Reserve Bank faces tough call on rates
Next month's decision on interest rates will be a tough one for the Reserve Bank's monetary policy committee.
With inflation less of a concern now, more calls can be expected for a rate cut.
Civil debt figures released by Stats SA on Thursday show consumers are still highly indebted, and are experiencing a high degree of financial vulnerability.
The figures show the private sector is still struggling with debt repayments, with individuals making up 92% of the judgments and business enterprises just 8%.
These figures come after Stats SA reported that the number of civil judgments recorded for debt in April had increased 11.6% year--on-year, bucking the single-digit growth trend evident earlier this year
"The risk is that with civil judgments and summonses issued still positive and rising, households could see further instability on their balance sheets, unless economic recovery, employment creation and real income growth deepen sustainably," said Investec chief economist Annabel Bishop.
And even though retail sales to April were shown to have grown by 3.2% from 2.7% - it was not long ago that 14 negative readings in a row were recorded - Bishop is still expecting the weaker backdrop provided by other statistics to lead to a 50 basis-point interest rate cut this year.
Wholesale trade sales at constant (2000) prices for April were down 1% year-on-year, according to another statistics release this week, adding credence to this thinking.
Bishop said that if the monetary policy committee did not cut rates by 50 basis points next month then she expected that it probably would at its meeting in September.
The National Credit Regulator's latest credit bureau monitor shows that 45.3% of SA's 18.1million credit-active consumers have impaired credit records.
Impaired accounts are those classified as three or more payments in arrears, or having an adverse listing (slow paying, absconded, default, handed over, written off) or reflecting a judgment or administrative order.
The trend is clearly a concern as more individuals struggle after a rise in retrenchments during the recession and the unemployment rate grows to just more than 25%.
Total job losses last year numbered 870000 as the country entered its first recession in 17 years.

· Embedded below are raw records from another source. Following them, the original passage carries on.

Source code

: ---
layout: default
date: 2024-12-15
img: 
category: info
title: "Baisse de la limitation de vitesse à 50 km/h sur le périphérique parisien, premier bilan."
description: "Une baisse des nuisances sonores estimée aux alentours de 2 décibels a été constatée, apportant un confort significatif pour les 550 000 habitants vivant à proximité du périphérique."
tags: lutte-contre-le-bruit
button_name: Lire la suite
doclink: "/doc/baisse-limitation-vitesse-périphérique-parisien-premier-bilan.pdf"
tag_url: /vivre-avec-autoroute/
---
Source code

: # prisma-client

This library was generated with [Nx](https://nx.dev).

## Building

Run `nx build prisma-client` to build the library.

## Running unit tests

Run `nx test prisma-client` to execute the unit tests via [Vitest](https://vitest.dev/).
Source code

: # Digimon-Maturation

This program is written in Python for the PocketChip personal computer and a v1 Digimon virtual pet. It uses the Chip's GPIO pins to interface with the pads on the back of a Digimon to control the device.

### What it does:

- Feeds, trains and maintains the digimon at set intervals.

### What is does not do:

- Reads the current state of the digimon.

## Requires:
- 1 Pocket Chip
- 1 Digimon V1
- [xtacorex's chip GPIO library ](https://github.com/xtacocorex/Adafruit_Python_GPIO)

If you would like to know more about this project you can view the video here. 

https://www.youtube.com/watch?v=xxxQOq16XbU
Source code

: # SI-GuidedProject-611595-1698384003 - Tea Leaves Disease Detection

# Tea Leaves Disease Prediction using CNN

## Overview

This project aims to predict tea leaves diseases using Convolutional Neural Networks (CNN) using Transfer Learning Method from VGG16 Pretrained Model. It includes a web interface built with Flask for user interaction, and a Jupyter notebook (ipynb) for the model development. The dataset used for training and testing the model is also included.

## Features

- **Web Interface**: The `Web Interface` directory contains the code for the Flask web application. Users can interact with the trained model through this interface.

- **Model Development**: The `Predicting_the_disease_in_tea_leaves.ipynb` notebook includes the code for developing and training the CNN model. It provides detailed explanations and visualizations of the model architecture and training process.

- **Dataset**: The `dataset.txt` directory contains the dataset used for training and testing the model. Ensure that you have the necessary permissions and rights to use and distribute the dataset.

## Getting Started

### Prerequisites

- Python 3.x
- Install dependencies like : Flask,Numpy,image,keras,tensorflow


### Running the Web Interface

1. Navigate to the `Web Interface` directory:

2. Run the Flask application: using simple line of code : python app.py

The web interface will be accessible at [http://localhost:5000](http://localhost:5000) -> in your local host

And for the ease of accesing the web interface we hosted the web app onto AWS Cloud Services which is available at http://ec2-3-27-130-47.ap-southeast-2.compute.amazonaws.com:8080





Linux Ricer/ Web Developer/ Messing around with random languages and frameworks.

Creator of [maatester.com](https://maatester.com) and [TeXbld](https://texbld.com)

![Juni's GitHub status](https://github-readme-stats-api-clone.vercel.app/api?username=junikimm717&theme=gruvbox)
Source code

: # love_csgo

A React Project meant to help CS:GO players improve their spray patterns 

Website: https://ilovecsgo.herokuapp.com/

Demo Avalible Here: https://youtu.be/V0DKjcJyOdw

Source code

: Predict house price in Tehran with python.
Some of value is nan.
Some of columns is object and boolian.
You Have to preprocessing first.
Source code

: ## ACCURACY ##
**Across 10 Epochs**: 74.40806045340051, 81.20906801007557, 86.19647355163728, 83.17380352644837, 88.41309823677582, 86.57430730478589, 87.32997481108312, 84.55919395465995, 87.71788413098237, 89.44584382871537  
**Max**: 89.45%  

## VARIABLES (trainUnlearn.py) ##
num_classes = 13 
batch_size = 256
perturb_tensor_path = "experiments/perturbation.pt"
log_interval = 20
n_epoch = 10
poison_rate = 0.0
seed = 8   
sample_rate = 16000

The problem now is that many employers retrenched or suspended new appointments, and they are not rehiring as fast as would be expected now that the recession is over.
As this feeds into the real economy, consumption patterns also suffer, but expanded unemployment (including those labelled as discouraged in the headline figure and who had not sought work four weeks prior to the quarter) paints an even worse picture.
Nearly a third of South Africans are unemployed on this basis at 32.5% from 31.1%, as it brings into the fold discouraged work seekers in mainly rural areas.
From this perspective, not even a statistical uptick in retail sales can be viewed as silencing talk of another rate cut.
Some investors in interest-rate derivatives have cottoned on to the potential and are pricing in the possibility of a cut by the third quarter of the year.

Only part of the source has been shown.